From many quarters of the motivation and staff development circles, we have heard the advise that the COVID19 pandemic has brought an opportunity to reset.
I agree. Many people needed a reset. A going back to the starting line of whatever purpose you have. A return to where you might have lost focus or taken a deviation. A flattening of the curve of opportunities to have everyone start again.
The question is, who has purposefully walked to that reset point and who has PSYCHOLOGICALLY and ACTUALLY pressed that button.
If you have or haven’t, there are many like you and there many who are not like you.
Here is why reset might be so easy for some.
1. They figure that they have nothing to lose.

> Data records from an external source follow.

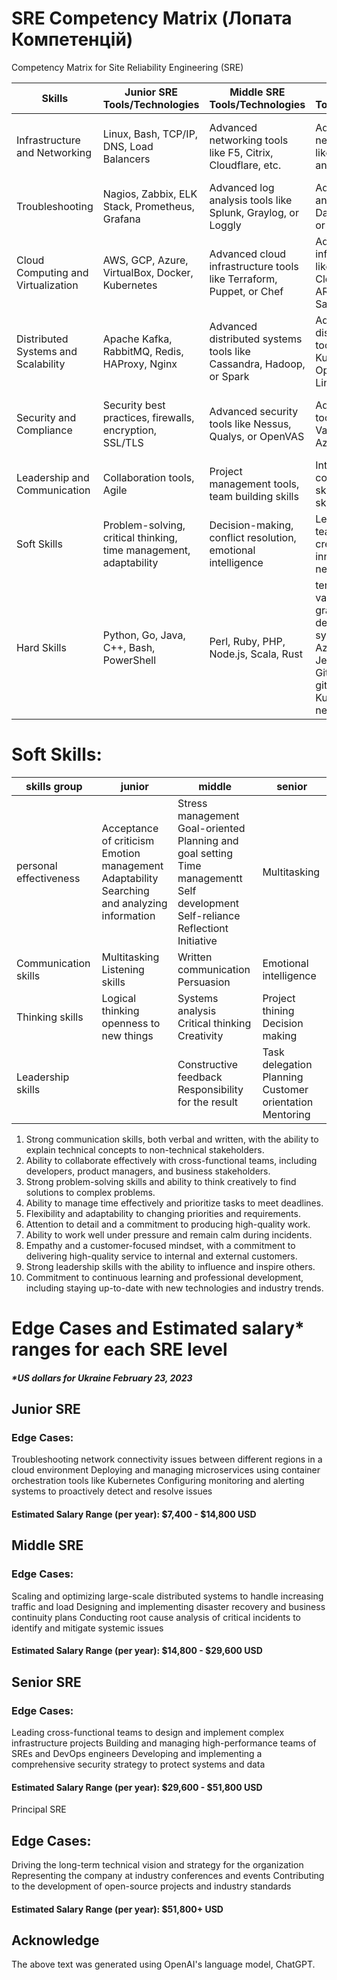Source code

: # SRE Competency Matrix (Лопата Компетенцій)
Competency Matrix for Site Reliability Engineering (SRE)

| Skills                              | Junior SRE Tools/Technologies                                     | Middle SRE Tools/Technologies                                       | Senior SRE Tools/Technologies                                                        | Principal SRE Tools/Technologies                                                  |
|-------------------------------------|-------------------------------------------------------------------|---------------------------------------------------------------------|--------------------------------------------------------------------------------------|-----------------------------------------------------------------------------------|
| Infrastructure and Networking       | Linux, Bash, TCP/IP, DNS, Load Balancers                          | Advanced networking tools like F5, Citrix, Cloudflare, etc.         | Advanced networking tools like Cisco, Juniper, and Arista                            | Design custom hardware and software networking solutions                          |
| Troubleshooting                     | Nagios, Zabbix, ELK Stack, Prometheus, Grafana                    | Advanced log analysis tools like Splunk, Graylog, or Loggly         | Advanced log analysis tools like Datadog, New Relic, or AppDynamics                  | Develop and maintain automated testing and deployment tools                       |
| Cloud Computing and Virtualization  | AWS, GCP, Azure, VirtualBox, Docker, Kubernetes                   | Advanced cloud infrastructure tools like Terraform, Puppet, or Chef | Advanced cloud infrastructure tools like CloudFormation, ARM templates, or SaltStack | Advanced cloud infrastructure tools like CloudTrail, CloudWatch, or Azure Monitor |
| Distributed Systems and Scalability | Apache Kafka, RabbitMQ, Redis, HAProxy, Nginx                     | Advanced distributed systems tools like Cassandra, Hadoop, or Spark | Advanced distributed systems tools like Kubernetes Operators, Istio, or Linkerd      | Advanced distributed systems tools like Consul, Nomad, or Vault                   |
| Security and Compliance             | Security best practices, firewalls, encryption, SSL/TLS           | Advanced security tools like Nessus, Qualys, or OpenVAS             | Advanced security tools like HashiCorp Vault, AWS KMS, or Azure Key Vault            | Advanced security tools like HashiCorp Sentinel, Open Policy Agent, or AWS Config |
| Leadership and Communication        | Collaboration tools, Agile                                        | Project management tools, team building skills                      | Interpersonal skills, communication skills, mentoring skills                         | Strategic thinking, business acumen, thought leadership                           |
| Soft Skills                         | Problem-solving, critical thinking, time management, adaptability | Decision-making, conflict resolution, emotional intelligence        | Leadership, teamwork, creativity, innovation, negotiation                            | Visionary, influence, change management, resilience                               |
| Hard Skills                         | Python, Go, Java, C++, Bash, PowerShell                           | Perl, Ruby, PHP, Node.js, Scala, Rust                               | terraform, ansible, vault, Prometheus, grafana, ubuntu, debian, rethat, systemd, AWS, Azure, GCP, ELK, JenkinsCI, gitlabCI, GitHub Actions, gitops Flux, docker, Kubernetes, mesh network                                              | Kotlin, Rust, Julia, R, Clojure                                                   |        

# Soft Skills:


| skills group           | junior                                                                                               | middle                                                                                                                                                                              | senior                                                             |
|------------------------|------------------------------------------------------------------------------------------------------|-------------------------------------------------------------------------------------------------------------------------------------------------------------------------------------|--------------------------------------------------------------------|
| personal effectiveness | Acceptance of criticism<br>Emotion management<br>Adaptability<br>Searching and analyzing information | Stress management<br>Goal-oriented<br>Planning and goal setting<br>Time managementt<br>Self development<br>Self-reliance<br>Reflectiont<br>Initiative                               | Multitasking                                                       |
| Communication skills   | Multitasking<br>Listening skills                                                                     | Written communication<br>Persuasion                                                                                                                                                 | Emotional intelligence                                             |
| Thinking skills        | Logical thinking<br>openness to new things                                                           | Systems analysis<br>Critical thinking<br>Creativity                                                                                                                                 | Project thining<br>Decision making                                 |
| Leadership skills      |                                                                                                      | Constructive feedback<br>Responsibility for the result                                                                                                                              | Task delegation <br>Planning<br>Customer orientation<br>Mentoring  |

 1. Strong communication skills, both verbal and written, with the ability to explain technical concepts to non-technical stakeholders.
 2. Ability to collaborate effectively with cross-functional teams, including developers, product managers, and business stakeholders.
 3. Strong problem-solving skills and ability to think creatively to find solutions to complex problems.
 4. Ability to manage time effectively and prioritize tasks to meet deadlines.
 5. Flexibility and adaptability to changing priorities and requirements.
 6. Attention to detail and a commitment to producing high-quality work.
 7. Ability to work well under pressure and remain calm during incidents.
 8. Empathy and a customer-focused mindset, with a commitment to delivering high-quality service to internal and external customers.
 9. Strong leadership skills with the ability to influence and inspire others.
 10. Commitment to continuous learning and professional development, including staying up-to-date with new technologies and industry trends.



# Edge Cases and Estimated salary* ranges for each SRE level
#####  *US dollars for Ukraine February 23, 2023

## Junior SRE

### Edge Cases:
Troubleshooting network connectivity issues between different regions in a cloud environment
Deploying and managing microservices using container orchestration tools like Kubernetes
Configuring monitoring and alerting systems to proactively detect and resolve issues
#### Estimated Salary Range (per year): $7,400 - $14,800 USD

## Middle SRE

### Edge Cases:
Scaling and optimizing large-scale distributed systems to handle increasing traffic and load
Designing and implementing disaster recovery and business continuity plans
Conducting root cause analysis of critical incidents to identify and mitigate systemic issues
#### Estimated Salary Range (per year): $14,800 - $29,600 USD

## Senior SRE

### Edge Cases:
Leading cross-functional teams to design and implement complex infrastructure projects
Building and managing high-performance teams of SREs and DevOps engineers
Developing and implementing a comprehensive security strategy to protect systems and data

#### Estimated Salary Range (per year): $29,600 - $51,800 USD
Principal SRE

## Edge Cases:
Driving the long-term technical vision and strategy for the organization
Representing the company at industry conferences and events
Contributing to the development of open-source projects and industry standards

#### Estimated Salary Range (per year): $51,800+ USD


## Acknowledge
The above text was generated using OpenAI's language model, ChatGPT.
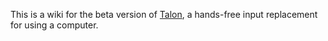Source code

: This is a wiki for the beta version of [Talon](https://talonvoice.com/), a hands-free input replacement for using a computer.
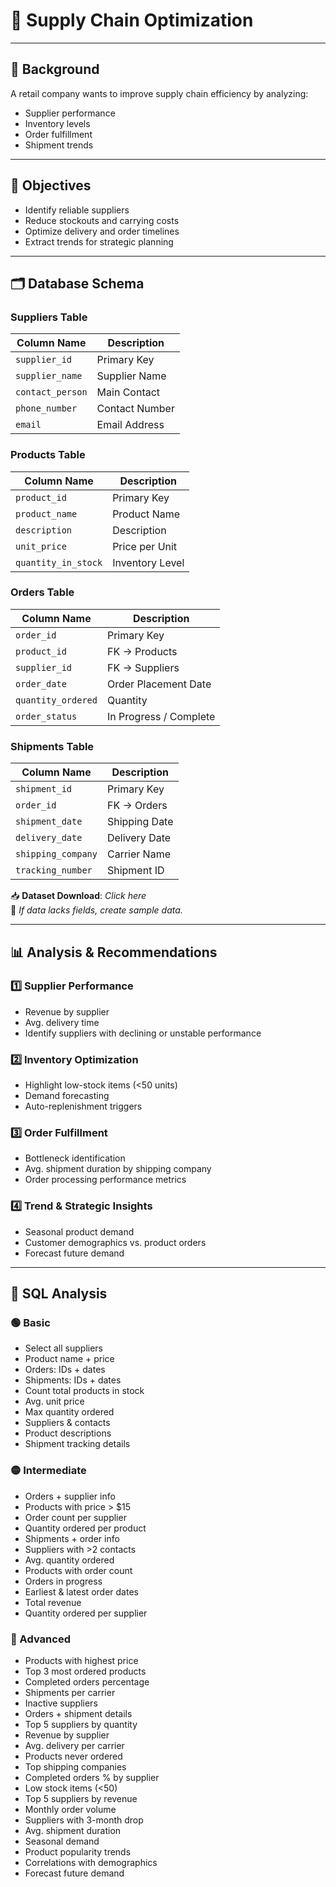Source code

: # 🚚 Supply Chain Optimization



---

## 🛒 Background

A retail company wants to improve supply chain efficiency by analyzing:

- Supplier performance  
- Inventory levels  
- Order fulfillment  
- Shipment trends

---

## 🎯 Objectives

- Identify reliable suppliers  
- Reduce stockouts and carrying costs  
- Optimize delivery and order timelines  
- Extract trends for strategic planning

---

## 🗂️ Database Schema

### Suppliers Table

| Column Name      | Description           |
|------------------|-----------------------|
| `supplier_id`    | Primary Key           |
| `supplier_name`  | Supplier Name         |
| `contact_person` | Main Contact          |
| `phone_number`   | Contact Number        |
| `email`          | Email Address         |

### Products Table

| Column Name      | Description              |
|------------------|--------------------------|
| `product_id`     | Primary Key              |
| `product_name`   | Product Name             |
| `description`    | Description              |
| `unit_price`     | Price per Unit           |
| `quantity_in_stock` | Inventory Level      |

### Orders Table

| Column Name      | Description              |
|------------------|--------------------------|
| `order_id`       | Primary Key              |
| `product_id`     | FK → Products            |
| `supplier_id`    | FK → Suppliers           |
| `order_date`     | Order Placement Date     |
| `quantity_ordered` | Quantity               |
| `order_status`   | In Progress / Complete   |

### Shipments Table

| Column Name      | Description              |
|------------------|--------------------------|
| `shipment_id`    | Primary Key              |
| `order_id`       | FK → Orders              |
| `shipment_date`  | Shipping Date            |
| `delivery_date`  | Delivery Date            |
| `shipping_company` | Carrier Name           |
| `tracking_number` | Shipment ID             |

📥 **Dataset Download**: _Click here_  
🔧 *If data lacks fields, create sample data.*

---

## 📊 Analysis & Recommendations

### 1️⃣ Supplier Performance

- Revenue by supplier  
- Avg. delivery time  
- Identify suppliers with declining or unstable performance

### 2️⃣ Inventory Optimization

- Highlight low-stock items (<50 units)  
- Demand forecasting  
- Auto-replenishment triggers

### 3️⃣ Order Fulfillment

- Bottleneck identification  
- Avg. shipment duration by shipping company  
- Order processing performance metrics

### 4️⃣ Trend & Strategic Insights

- Seasonal product demand  
- Customer demographics vs. product orders  
- Forecast future demand

---

## 🧪 SQL Analysis

### 🟢 Basic

- Select all suppliers  
- Product name + price  
- Orders: IDs + dates  
- Shipments: IDs + dates  
- Count total products in stock  
- Avg. unit price  
- Max quantity ordered  
- Suppliers & contacts  
- Product descriptions  
- Shipment tracking details

### 🟡 Intermediate

- Orders + supplier info  
- Products with price > $15  
- Order count per supplier  
- Quantity ordered per product  
- Shipments + order info  
- Suppliers with >2 contacts  
- Avg. quantity ordered  
- Products with order count  
- Orders in progress  
- Earliest & latest order dates  
- Total revenue  
- Quantity ordered per supplier

### 🔴 Advanced

- Products with highest price  
- Top 3 most ordered products  
- Completed orders percentage  
- Shipments per carrier  
- Inactive suppliers  
- Orders + shipment details  
- Top 5 suppliers by quantity  
- Revenue by supplier  
- Avg. delivery per carrier  
- Products never ordered  
- Top shipping companies  
- Completed orders % by supplier  
- Low stock items (<50)  
- Top 5 suppliers by revenue  
- Monthly order volume  
- Suppliers with 3-month drop  
- Avg. shipment duration  
- Seasonal demand  
- Product popularity trends  
- Correlations with demographics  
- Forecast future demand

2. They see that what is in hand is no longer worth holding on to. It wasn’t working. So change is the only way out.
3. They see life as an adventure journey. An adventure that reveals new relationships, establishes new boundaries, creates new opportunities and increases the value of life around them. Not pressing that reset button is equivalent to mediocrity.
Here is why reset might be so difficult for others:
1. Plenty of work, few labourers
As a great man once said, the harvest is plenty but the labourers are few.
Reset means work that many people are not willing to do. It means changing which calls for abandoning some habits and building new ones.
The few that dare to roll up their sleeves and do this work, they reap huge benefits!
2. Invisible Progress
Reset means turning a huge ship with almost invisible progress. For a lot of people, self motivation comes from evidence (seeing) rather than believing that there is progress.
When you have a lot of baggage to deal with, change neither comes easy nor can you identify it as it happens. You just need to believe that the one step you have taken, and the one you are about to take will make a difference.
3. Fear of the unknown
Resetting means walking into spaces we don’t know. This sparks fear in many. To overcome this fear, you probably just need to remember that even your last big life decision had an element of fear and you did it anyway. Why allow fear to torment you and weakly barricade your progress to better things?